= Stephen Fox (clarinet maker) =

British clarinetist, saxophonist and clarinet maker

Stephen Fox is a British clarinetist, saxophonist and clarinet maker, based in Richmond Hill, Ontario, Canada.

Born in England, Fox completed a master's degree in physics at the University of Saskatchewan before earning a degree in clarinet performance. He began a career in instrument repair in 1985 and started making clarinets in 1990. Fox makes modern soprano, basset, and bass clarinets, and basset horns. In addition he makes tárogatós, and is one of only a handful of makers of reproduction historical clarinets in the world. In 2006 he introduced the world's first Bohlen-Pierce clarinets.
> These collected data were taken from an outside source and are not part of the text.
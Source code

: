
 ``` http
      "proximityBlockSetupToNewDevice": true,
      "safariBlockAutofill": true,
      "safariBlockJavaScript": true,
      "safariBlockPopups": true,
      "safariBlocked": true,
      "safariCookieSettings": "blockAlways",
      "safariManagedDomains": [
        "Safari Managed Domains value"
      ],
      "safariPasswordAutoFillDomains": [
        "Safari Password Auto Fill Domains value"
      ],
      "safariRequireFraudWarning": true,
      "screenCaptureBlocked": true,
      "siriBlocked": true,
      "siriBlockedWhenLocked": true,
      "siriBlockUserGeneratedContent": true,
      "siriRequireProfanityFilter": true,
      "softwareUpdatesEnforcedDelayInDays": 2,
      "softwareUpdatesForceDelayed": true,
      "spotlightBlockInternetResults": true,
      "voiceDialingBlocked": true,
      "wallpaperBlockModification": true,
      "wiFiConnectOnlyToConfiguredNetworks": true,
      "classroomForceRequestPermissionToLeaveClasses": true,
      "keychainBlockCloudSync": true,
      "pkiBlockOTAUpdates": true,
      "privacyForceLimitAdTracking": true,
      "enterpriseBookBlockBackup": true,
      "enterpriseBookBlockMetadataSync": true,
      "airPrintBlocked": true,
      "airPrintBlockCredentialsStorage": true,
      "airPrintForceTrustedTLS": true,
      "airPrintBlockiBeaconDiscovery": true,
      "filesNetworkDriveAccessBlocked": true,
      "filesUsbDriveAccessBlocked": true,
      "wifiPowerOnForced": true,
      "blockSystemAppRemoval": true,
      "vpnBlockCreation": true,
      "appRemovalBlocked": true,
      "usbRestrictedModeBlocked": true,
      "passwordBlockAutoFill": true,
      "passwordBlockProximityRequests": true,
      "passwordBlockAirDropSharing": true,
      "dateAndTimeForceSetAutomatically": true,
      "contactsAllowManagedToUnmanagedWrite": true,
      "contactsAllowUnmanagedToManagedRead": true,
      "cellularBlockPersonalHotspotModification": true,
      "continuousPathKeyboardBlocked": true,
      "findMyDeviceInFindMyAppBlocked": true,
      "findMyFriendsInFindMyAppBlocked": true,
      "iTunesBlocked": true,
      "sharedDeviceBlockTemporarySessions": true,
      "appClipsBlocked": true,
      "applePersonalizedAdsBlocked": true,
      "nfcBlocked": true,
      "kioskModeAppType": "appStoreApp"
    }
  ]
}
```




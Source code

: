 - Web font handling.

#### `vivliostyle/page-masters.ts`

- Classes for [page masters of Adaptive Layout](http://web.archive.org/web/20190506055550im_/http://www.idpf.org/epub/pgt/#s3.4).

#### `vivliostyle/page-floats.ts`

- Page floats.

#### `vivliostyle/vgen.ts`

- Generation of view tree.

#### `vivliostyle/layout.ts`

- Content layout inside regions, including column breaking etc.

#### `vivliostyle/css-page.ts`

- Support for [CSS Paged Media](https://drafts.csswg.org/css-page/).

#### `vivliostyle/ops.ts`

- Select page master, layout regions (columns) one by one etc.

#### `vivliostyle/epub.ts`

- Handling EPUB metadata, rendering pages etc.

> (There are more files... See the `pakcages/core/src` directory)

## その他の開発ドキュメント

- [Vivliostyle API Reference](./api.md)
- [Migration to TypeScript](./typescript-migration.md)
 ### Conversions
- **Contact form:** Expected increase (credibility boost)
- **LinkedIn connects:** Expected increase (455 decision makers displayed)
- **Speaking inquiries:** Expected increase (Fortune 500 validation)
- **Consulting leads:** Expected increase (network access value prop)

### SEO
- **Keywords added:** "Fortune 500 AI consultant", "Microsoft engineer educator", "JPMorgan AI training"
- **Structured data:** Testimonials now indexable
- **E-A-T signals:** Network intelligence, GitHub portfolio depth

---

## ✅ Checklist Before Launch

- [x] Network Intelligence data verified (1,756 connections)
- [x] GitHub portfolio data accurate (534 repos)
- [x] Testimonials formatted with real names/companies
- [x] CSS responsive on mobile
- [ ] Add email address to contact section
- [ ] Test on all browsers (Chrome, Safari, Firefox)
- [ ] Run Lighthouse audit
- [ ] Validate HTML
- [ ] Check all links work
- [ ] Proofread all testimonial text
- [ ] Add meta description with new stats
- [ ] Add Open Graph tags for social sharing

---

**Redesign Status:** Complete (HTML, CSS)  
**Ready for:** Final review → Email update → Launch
Fox clarinets are played by Toronto Symphony Orchestra principal clarinetist Joaquin Valdepenas, Canadian big band leader Don Pierre, klezmer artist Kurt Bjorling of the band Brave Old World, Norwegian clarinetist Terje Lerstad, Binghamton University music professor Timothy Perry, Swiss multi-instrumentalist Peter A. Schmid, and many others in Europe, Japan, the United States, and Canada. Fox also teaches musical instrument making at the Musikk Instrument Akademiet in Norway. As an instrumentalist, Fox performs and records with the chamber music groups Riverdale Ensemble and Ossia.